One of the initiative’s distinguishing features is its focus on collecting local strains of algae from specific Canadian and American sites. Organisms that are indigenous and therefore acclimatized to an area naturally lend themselves to cultivation there. And this approach mitigates the risk of importing foreign species that might upset the environmental balance if unintentionally released.
“A strategy in this type of research has been to go to already established algal libraries and withdraw species known to be fast growers and good lipid producers with little consideration for where in the world they were isolated,” Dr. O’Leary said. “There hasn’t been enough focus on developing native strains for native deployment.”
In assessing how best to grow algae for biofuel, NRC has joined forces with the U.S. Department of Energy in a collaboration formed under the auspices of the U.S.-Canada Clean Energy Dialogue.
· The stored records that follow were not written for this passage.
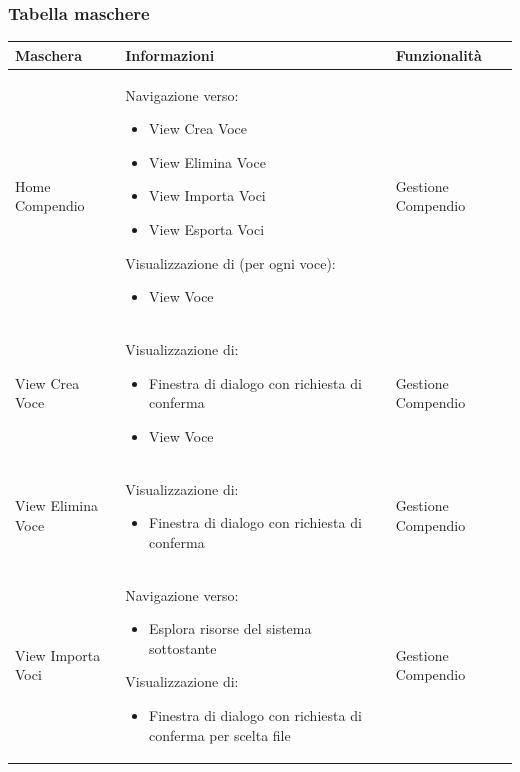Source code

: \documentclass[a4paper, 11pt]{article}
\begin{document}
\subsubsection*{Tabella maschere}
\begin{adjustwidth}{-1.5cm}{-1.5cm}
    \begin{center}
        \begin{longtable}{|p{5cm}|p{5cm}|p{5cm}|}
        \hline
        \textbf{Maschera} & \textbf{Informazioni} & \textbf{Funzionalità} \\ \hline
        Home Compendio & 
        Navigazione verso: 
        \begin{itemize}
            \item View Crea Voce 
            \item View Elimina Voce 
            \item View Importa Voci 
            \item View Esporta Voci
        \end{itemize}
        Visualizzazione di (per ogni voce):
        \begin{itemize}
            \item View Voce
        \end{itemize} & 
        Gestione Compendio \\ \hline
        
        View Crea Voce & 
        Visualizzazione di:
        \begin{itemize}
            \item Finestra di dialogo con richiesta di conferma
            \item View Voce
        \end{itemize} & 
        Gestione Compendio \\ \hline
        
        View Elimina Voce & 
        Visualizzazione di:
        \begin{itemize}
            \item Finestra di dialogo con richiesta di conferma
        \end{itemize} & 
        Gestione Compendio \\ \hline
        
        View Importa Voci & 
        Navigazione verso:
        \begin{itemize}
            \item Esplora risorse del sistema sottostante
        \end{itemize}
        Visualizzazione di:
        \begin{itemize}
            \item Finestra di dialogo con richiesta di conferma per scelta file
        \end{itemize} & 
        Gestione Compendio \\ \hline
        

\end{longtable}
\end{center}
\end{adjustwidth}
\end{document}
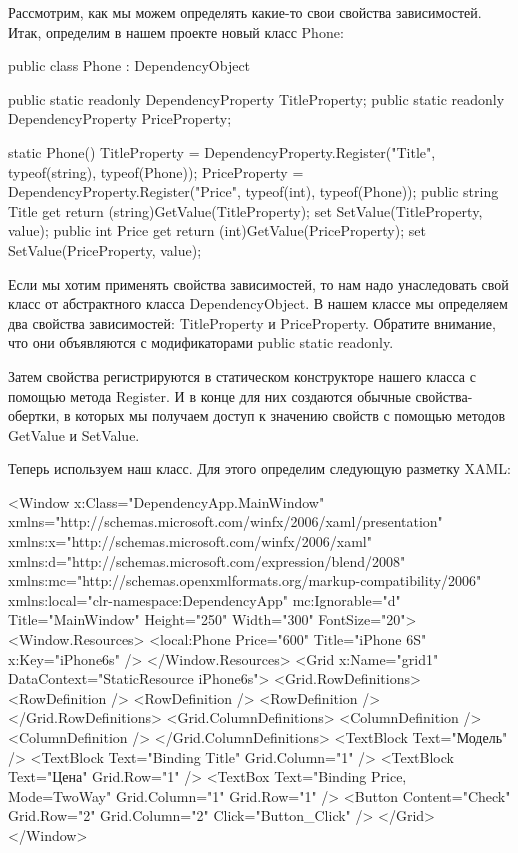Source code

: Рассмотрим, как мы можем определять какие-то свои свойства зависимостей. Итак, определим в нашем проекте новый класс Phone:

public class Phone : DependencyObject
{
    public static readonly DependencyProperty TitleProperty;
    public static readonly DependencyProperty PriceProperty;
 
    static Phone()
    {
        TitleProperty = DependencyProperty.Register("Title", typeof(string), typeof(Phone));
        PriceProperty = DependencyProperty.Register("Price", typeof(int), typeof(Phone));
    }
    public string Title
    {
        get { return (string)GetValue(TitleProperty); }
        set { SetValue(TitleProperty, value); }
    }
    public int Price
    {
        get { return (int)GetValue(PriceProperty); }
        set { SetValue(PriceProperty, value); }
    }
}

Если мы хотим применять свойства зависимостей, то нам надо унаследовать свой класс от абстрактного класса DependencyObject. В нашем классе мы определяем два свойства зависимостей: TitleProperty и PriceProperty. Обратите внимание, что они объявляются с модификаторами public static readonly.

Затем свойства регистрируются в статическом конструкторе нашего класса с помощью метода Register. И в конце для них создаются обычные свойства-обертки, в которых мы получаем доступ к значению свойств с помощью методов GetValue и SetValue.

Теперь используем наш класс. Для этого определим следующую разметку XAML:

<Window x:Class="DependencyApp.MainWindow"
        xmlns="http://schemas.microsoft.com/winfx/2006/xaml/presentation"
        xmlns:x="http://schemas.microsoft.com/winfx/2006/xaml"
        xmlns:d="http://schemas.microsoft.com/expression/blend/2008"
        xmlns:mc="http://schemas.openxmlformats.org/markup-compatibility/2006"
        xmlns:local="clr-namespace:DependencyApp"
        mc:Ignorable="d"
        Title="MainWindow" Height="250" Width="300" FontSize="20">
    <Window.Resources>
        <local:Phone Price="600" Title="iPhone 6S" x:Key="iPhone6s" />
    </Window.Resources>
    <Grid x:Name="grid1" DataContext="{StaticResource iPhone6s}">
        <Grid.RowDefinitions>
            <RowDefinition />
            <RowDefinition />
            <RowDefinition />
        </Grid.RowDefinitions>
        <Grid.ColumnDefinitions>
            <ColumnDefinition />
            <ColumnDefinition />
        </Grid.ColumnDefinitions>
        <TextBlock Text="Модель" />
        <TextBlock Text="{Binding Title}" Grid.Column="1"  />
        <TextBlock Text="Цена" Grid.Row="1" />
        <TextBox Text="{Binding Price, Mode=TwoWay}" Grid.Column="1" Grid.Row="1"  />
        <Button Content="Check" Grid.Row="2" Grid.Column="2" Click="Button_Click" />
    </Grid>
</Window>

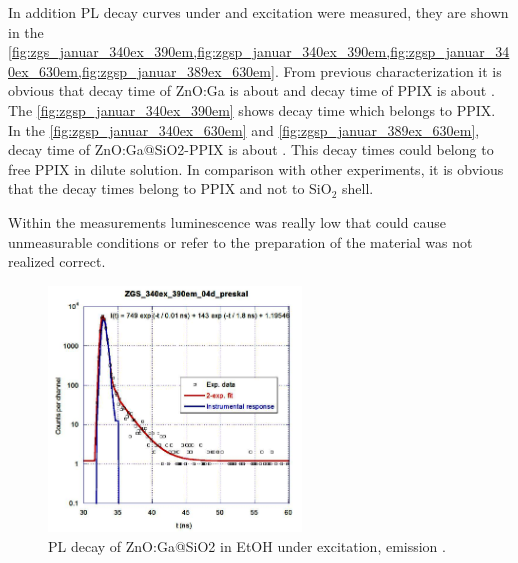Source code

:     
    In addition PL decay curves under  and  excitation were measured, they are shown in the \cref{fig:zgs_januar_340ex_390em,fig:zgsp_januar_340ex_390em,fig:zgsp_januar_340ex_630em,fig:zgsp_januar_389ex_630em}. 
    From previous characterization it is obvious that decay time of ZnO:Ga is about  and decay time of PPIX is about . 
    The \cref{fig:zgsp_januar_340ex_390em} shows decay time  which belongs to PPIX. 
    In the \cref{fig:zgsp_januar_340ex_630em} and \cref{fig:zgsp_januar_389ex_630em}, decay time of ZnO:Ga@SiO2-PPIX is about . 
    This decay times could belong to free PPIX in dilute solution. 
    In comparison with other experiments, it is obvious that the decay times belong to PPIX and not to SiO$_{2}$ shell.
    
    Within the measurements luminescence was really low that could cause unmeasurable conditions or refer to the preparation of the material was not realized correct.\\
    
    \begin{figure}
        \centering
        \includegraphics[width=0.6\textwidth]{pictures/zgs_januar_340ex_390em.PNG}
        \caption{PL decay of ZnO:Ga@SiO2 in EtOH under  excitation, emission .}
        \label{fig:zgs_januar_340ex_390em}
    \end{figure}
    
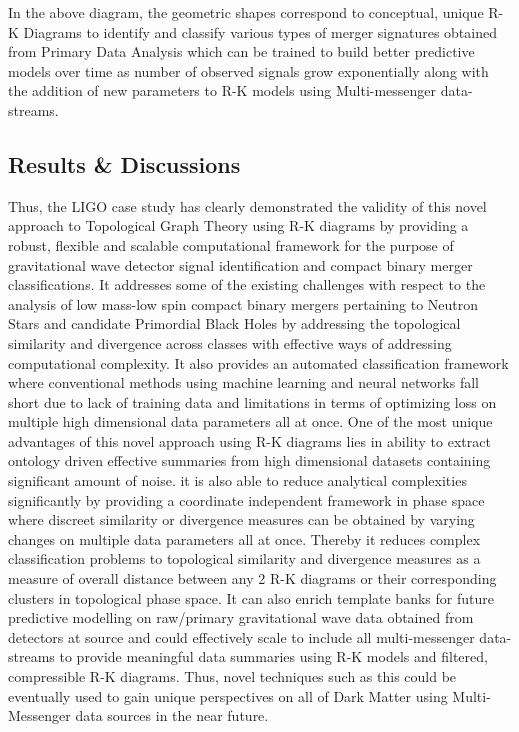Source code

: In the above diagram, the geometric shapes correspond to conceptual, unique R-K Diagrams to identify and classify various types of merger signatures obtained from Primary Data Analysis which can be trained to build better predictive models over time as number of observed signals grow exponentially along with the addition of new parameters to R-K models using Multi-messenger data-streams. 


\subsection{Results \& Discussions}

Thus, the LIGO case study has clearly demonstrated the validity of this novel approach to Topological Graph Theory using R-K diagrams by providing a robust, flexible and scalable computational framework for the purpose of gravitational wave detector signal identification and compact binary merger classifications. It addresses some of the existing challenges with respect to the analysis of low mass-low spin compact binary mergers pertaining to Neutron Stars and candidate Primordial Black Holes by addressing the topological similarity and divergence across classes with effective ways of addressing computational complexity. It also provides an automated classification framework where conventional methods using machine learning and neural networks fall short due to lack of training data and limitations in terms of optimizing loss on multiple high dimensional data parameters all at once. One of the most unique advantages of this novel approach using R-K diagrams lies in ability to extract ontology driven effective summaries from high dimensional datasets containing significant amount of noise. it is also able to reduce analytical complexities significantly by providing a coordinate independent framework in phase space where discreet similarity or divergence measures can be obtained by varying changes on multiple data parameters all at once. Thereby it reduces complex classification problems to topological similarity and divergence measures as a measure of overall distance between any 2 R-K diagrams or their corresponding clusters in topological phase space. It can also enrich template banks for future predictive modelling on raw/primary gravitational wave data obtained from detectors at source and could effectively scale to include all multi-messenger data-streams to provide meaningful data summaries using R-K models and filtered, compressible R-K diagrams. Thus, novel techniques such as this could be eventually used to gain unique perspectives on all of Dark Matter using Multi-Messenger data sources in the near future.
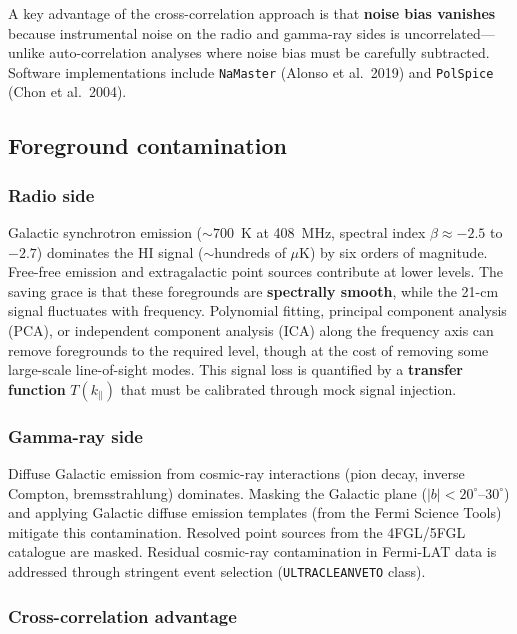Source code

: \documentclass[10pt,a4paper]{article}
\begin{document}
A key advantage of the cross-correlation approach is that \textbf{noise bias vanishes} because instrumental noise on the radio and gamma-ray sides is uncorrelated---unlike auto-correlation analyses where noise bias must be carefully subtracted. Software implementations include \texttt{NaMaster} (Alonso et al.\ 2019) and \texttt{PolSpice} (Chon et al.\ 2004).

\subsection{Foreground contamination}

\subsubsection{Radio side}

Galactic synchrotron emission ($\sim 700$~K at 408~MHz, spectral index $\beta \approx -2.5$ to $-2.7$) dominates the HI signal ($\sim$hundreds of $\mu$K) by six orders of magnitude. Free-free emission and extragalactic point sources contribute at lower levels. The saving grace is that these foregrounds are \textbf{spectrally smooth}, while the 21-cm signal fluctuates with frequency. Polynomial fitting, principal component analysis (PCA), or independent component analysis (ICA) along the frequency axis can remove foregrounds to the required level, though at the cost of removing some large-scale line-of-sight modes. This signal loss is quantified by a \textbf{transfer function} $T(k_\parallel)$ that must be calibrated through mock signal injection.

\subsubsection{Gamma-ray side}

Diffuse Galactic emission from cosmic-ray interactions (pion decay, inverse Compton, bremsstrahlung) dominates. Masking the Galactic plane ($|b| < 20^\circ$--$30^\circ$) and applying Galactic diffuse emission templates (from the Fermi Science Tools) mitigate this contamination. Resolved point sources from the 4FGL/5FGL catalogue are masked. Residual cosmic-ray contamination in Fermi-LAT data is addressed through stringent event selection (\texttt{ULTRACLEANVETO} class).

\subsubsection{Cross-correlation advantage}
\end{document}
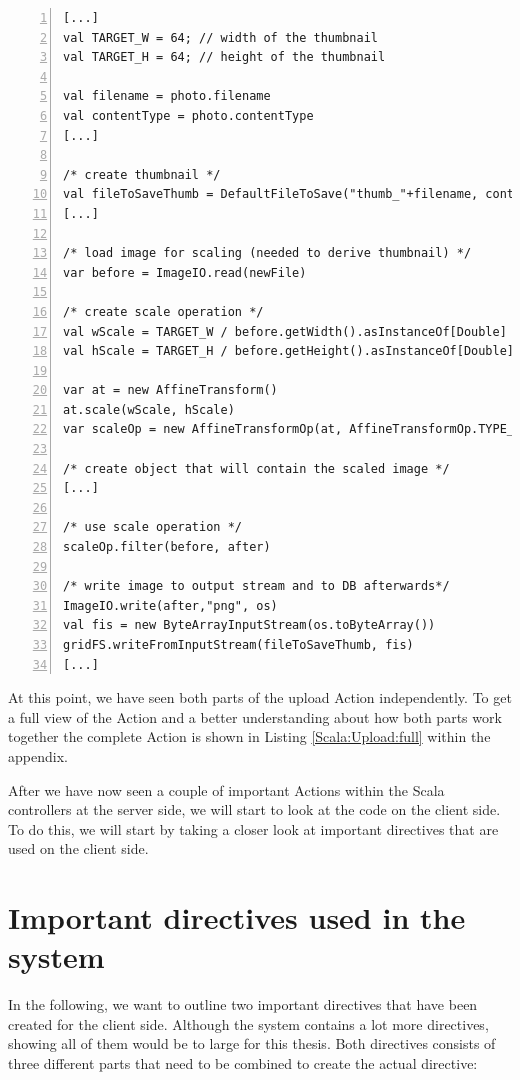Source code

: \begin{lstlisting}[numbers=left,caption={Snippet of the upload Action of the FileController for creating thumbnails},label=Scala:Upload:Thumb,frame=tlbr,breaklines]
[...]
val TARGET_W = 64; // width of the thumbnail
val TARGET_H = 64; // height of the thumbnail

val filename = photo.filename
val contentType = photo.contentType
[...]

/* create thumbnail */
val fileToSaveThumb = DefaultFileToSave("thumb_"+filename, contentType)
[...]

/* load image for scaling (needed to derive thumbnail) */
var before = ImageIO.read(newFile)

/* create scale operation */
val wScale = TARGET_W / before.getWidth().asInstanceOf[Double]
val hScale = TARGET_H / before.getHeight().asInstanceOf[Double]

var at = new AffineTransform()
at.scale(wScale, hScale)
var scaleOp = new AffineTransformOp(at, AffineTransformOp.TYPE_BILINEAR)

/* create object that will contain the scaled image */
[...]

/* use scale operation */
scaleOp.filter(before, after)

/* write image to output stream and to DB afterwards*/
ImageIO.write(after,"png", os)
val fis = new ByteArrayInputStream(os.toByteArray())
gridFS.writeFromInputStream(fileToSaveThumb, fis)
[...]
\end{lstlisting}

At this point, we have seen both parts of the upload Action independently. To get a full view of the Action and a better understanding about how both parts work together the complete Action is shown in Listing \ref{Scala:Upload:full} within the appendix.

After we have now seen a couple of important Actions within the Scala controllers at the server side, we will start to look at the code on the client side. To do this, we will start by taking a closer look at important directives that are used on the client side. 

\section{Important directives used in the system}
\label{usedDirectives}
In the following, we want to outline two important directives that have been created for the client side. Although the system contains a lot more directives, showing all of them would be to large for this thesis. Both directives consists of three different parts that need to be combined to create the actual directive:

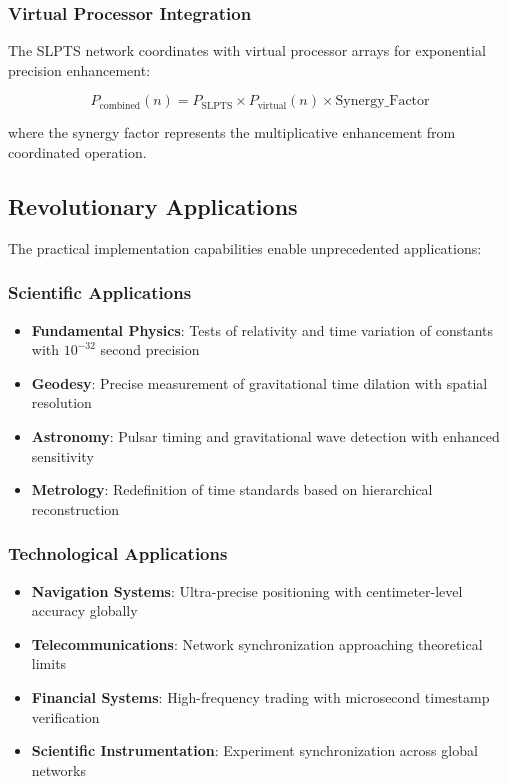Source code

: \documentclass[12pt,a4paper]{article}
\begin{document}
{\subsubsection{Virtual Processor Integration}

The SLPTS network coordinates with virtual processor arrays for exponential precision enhancement:

\begin{equation}
P_{\text{combined}}(n) = P_{\text{SLPTS}} \times P_{\text{virtual}}(n) \times \text{Synergy\_Factor}
\end{equation}

where the synergy factor represents the multiplicative enhancement from coordinated operation.

\subsection{Revolutionary Applications}

The practical implementation capabilities enable unprecedented applications:

\subsubsection{Scientific Applications}

\begin{itemize}
\item \textbf{Fundamental Physics}: Tests of relativity and time variation of constants with $10^{-32}$ second precision
\item \textbf{Geodesy}: Precise measurement of gravitational time dilation with spatial resolution
\item \textbf{Astronomy}: Pulsar timing and gravitational wave detection with enhanced sensitivity
\item \textbf{Metrology}: Redefinition of time standards based on hierarchical reconstruction
\end{itemize}

\subsubsection{Technological Applications}

\begin{itemize}
\item \textbf{Navigation Systems}: Ultra-precise positioning with centimeter-level accuracy globally
\item \textbf{Telecommunications}: Network synchronization approaching theoretical limits
\item \textbf{Financial Systems}: High-frequency trading with microsecond timestamp verification
\item \textbf{Scientific Instrumentation}: Experiment synchronization across global networks
\end{itemize}

}
\end{document}
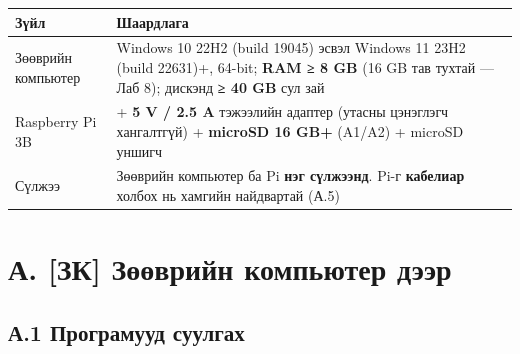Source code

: \begingroup\scriptsize\begin{longtable}[]{@{}ll@{}}
\toprule
\begin{minipage}[b]{0.47\columnwidth}\raggedright
Зүйл\strut
\end{minipage} & \begin{minipage}[b]{0.47\columnwidth}\raggedright
Шаардлага\strut
\end{minipage}\tabularnewline
\midrule
\endhead
\begin{minipage}[t]{0.47\columnwidth}\raggedright
Зөөврийн компьютер\strut
\end{minipage} & \begin{minipage}[t]{0.47\columnwidth}\raggedright
Windows 10 22H2 (build 19045) эсвэл Windows 11 23H2 (build 22631)+, 64-bit; \textbf{RAM ≥ 8 GB} (16 GB тав тухтай --- Лаб 8); дискэнд \textbf{≥ 40 GB} сул зай\strut
\end{minipage}\tabularnewline
\begin{minipage}[t]{0.47\columnwidth}\raggedright
Raspberry Pi 3B\strut
\end{minipage} & \begin{minipage}[t]{0.47\columnwidth}\raggedright
+ \textbf{5 V / 2.5 A} тэжээлийн адаптер (утасны цэнэглэгч хангалтгүй) + \textbf{microSD 16 GB+} (A1/A2) + microSD уншигч\strut
\end{minipage}\tabularnewline
\begin{minipage}[t]{0.47\columnwidth}\raggedright
Сүлжээ\strut
\end{minipage} & \begin{minipage}[t]{0.47\columnwidth}\raggedright
Зөөврийн компьютер ба Pi \textbf{нэг сүлжээнд}. Pi-г \textbf{кабелиар} холбох нь хамгийн найдвартай (А.5)\strut
\end{minipage}\tabularnewline
\bottomrule
\end{longtable}\endgroup

\hypertarget{ux430.-ux437ux43a-ux437ux4e9ux4e9ux432ux440ux438ux439ux43d-ux43aux43eux43cux43fux44cux44eux442ux435ux440-ux434ux44dux44dux440}{%
\section{А. {[}ЗК{]} Зөөврийн компьютер дээр}\label{ux430.-ux437ux43a-ux437ux4e9ux4e9ux432ux440ux438ux439ux43d-ux43aux43eux43cux43fux44cux44eux442ux435ux440-ux434ux44dux44dux440}}

\hypertarget{ux430.1-ux43fux440ux43eux433ux440ux430ux43cux443ux443ux434-ux441ux443ux443ux43bux433ux430ux445}{%
\subsection{А.1 Програмууд суулгах}\label{ux430.1-ux43fux440ux43eux433ux440ux430ux43cux443ux443ux434-ux441ux443ux443ux43bux433ux430ux445}}


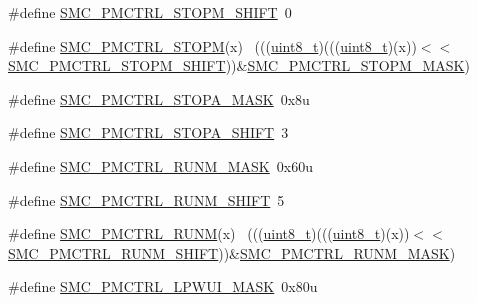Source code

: \begin{DoxyCompactItemize}
\item 
\#define \hyperlink{group___s_m_c___register___masks_gaac7423086f31a8fbbfc8d18b1a876f26}{S\+M\+C\+\_\+\+P\+M\+C\+T\+R\+L\+\_\+\+S\+T\+O\+P\+M\+\_\+\+S\+H\+I\+FT}~0
\item 
\#define \hyperlink{group___s_m_c___register___masks_gac786585532e3edd7f48def55c208ef12}{S\+M\+C\+\_\+\+P\+M\+C\+T\+R\+L\+\_\+\+S\+T\+O\+PM}(x)                                        ~(((\hyperlink{_p_e___types_8h_aba7bc1797add20fe3efdf37ced1182c5}{uint8\+\_\+t})(((\hyperlink{_p_e___types_8h_aba7bc1797add20fe3efdf37ced1182c5}{uint8\+\_\+t})(x))$<$$<$\hyperlink{group___s_m_c___register___masks_gaac7423086f31a8fbbfc8d18b1a876f26}{S\+M\+C\+\_\+\+P\+M\+C\+T\+R\+L\+\_\+\+S\+T\+O\+P\+M\+\_\+\+S\+H\+I\+FT}))\&\hyperlink{group___s_m_c___register___masks_ga8df79d8a16a6d12e3b343eec59d9453c}{S\+M\+C\+\_\+\+P\+M\+C\+T\+R\+L\+\_\+\+S\+T\+O\+P\+M\+\_\+\+M\+A\+SK})
\item 
\#define \hyperlink{group___s_m_c___register___masks_gadd72ad662b62a7b51225b529fef2c77a}{S\+M\+C\+\_\+\+P\+M\+C\+T\+R\+L\+\_\+\+S\+T\+O\+P\+A\+\_\+\+M\+A\+SK}~0x8u
\item 
\#define \hyperlink{group___s_m_c___register___masks_gadfe89210f121f10b74f2fba55f059e1d}{S\+M\+C\+\_\+\+P\+M\+C\+T\+R\+L\+\_\+\+S\+T\+O\+P\+A\+\_\+\+S\+H\+I\+FT}~3
\item 
\#define \hyperlink{group___s_m_c___register___masks_ga1a456925e291d6d53f4891b25fcaf8eb}{S\+M\+C\+\_\+\+P\+M\+C\+T\+R\+L\+\_\+\+R\+U\+N\+M\+\_\+\+M\+A\+SK}~0x60u
\item 
\#define \hyperlink{group___s_m_c___register___masks_ga8f8dc472f4a4b6ad1babae518c44d55e}{S\+M\+C\+\_\+\+P\+M\+C\+T\+R\+L\+\_\+\+R\+U\+N\+M\+\_\+\+S\+H\+I\+FT}~5
\item 
\#define \hyperlink{group___s_m_c___register___masks_gaecab837484639ef513d4c54d68eacc34}{S\+M\+C\+\_\+\+P\+M\+C\+T\+R\+L\+\_\+\+R\+U\+NM}(x)                                          ~(((\hyperlink{_p_e___types_8h_aba7bc1797add20fe3efdf37ced1182c5}{uint8\+\_\+t})(((\hyperlink{_p_e___types_8h_aba7bc1797add20fe3efdf37ced1182c5}{uint8\+\_\+t})(x))$<$$<$\hyperlink{group___s_m_c___register___masks_ga8f8dc472f4a4b6ad1babae518c44d55e}{S\+M\+C\+\_\+\+P\+M\+C\+T\+R\+L\+\_\+\+R\+U\+N\+M\+\_\+\+S\+H\+I\+FT}))\&\hyperlink{group___s_m_c___register___masks_ga1a456925e291d6d53f4891b25fcaf8eb}{S\+M\+C\+\_\+\+P\+M\+C\+T\+R\+L\+\_\+\+R\+U\+N\+M\+\_\+\+M\+A\+SK})
\item 
\#define \hyperlink{group___s_m_c___register___masks_ga13fe417a536c3dc080bb978a13a6364d}{S\+M\+C\+\_\+\+P\+M\+C\+T\+R\+L\+\_\+\+L\+P\+W\+U\+I\+\_\+\+M\+A\+SK}~0x80u

\end{DoxyCompactItemize}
It has also teamed up with the U.S. National Renewable Energy Laboratory in Colorado and Sandia National Laboratories in New Mexico.
Other partners include a number of Canadian companies that have recently entered the algal biofuels arena, like Carbon2Algae Solutions, which ultimately plans to operate algae photobioreactors that will capture carbon dioxide from facilities like the oil sands in Alberta and use it to help local algae strains thrive.
At the biosciences institute, more than 100 species of algae have been collected and studied; about 40 of these have been brought into cultivation.
Dr. O’Leary estimates that commercialization — producing large volumes of fuel from algae to feed into Canada’s network of distribution pipelines — is at least a decade away. But locating an algal cultivation facility at a source of industrial carbon dioxide, to produce biomass for local use, could be commercially viable within five years, he says.
As for Canada’s advantage in this technological race, Mr. Whittaker says the ideal algae strain would be one that consumes a cheap feedstock, produces high levels of oil and is robust. Algae will grow even in the most uninviting of environments, and the harsh Canadian climate produces rugged plants.
“The thing that would suggest that Canada is at a disadvantage,” Mr. Whittaker said, “is actually the advantage that allows all this to happen.”
Or, as Dr. O’Leary put it: “If it’ll work here, it’ll work anywhere.”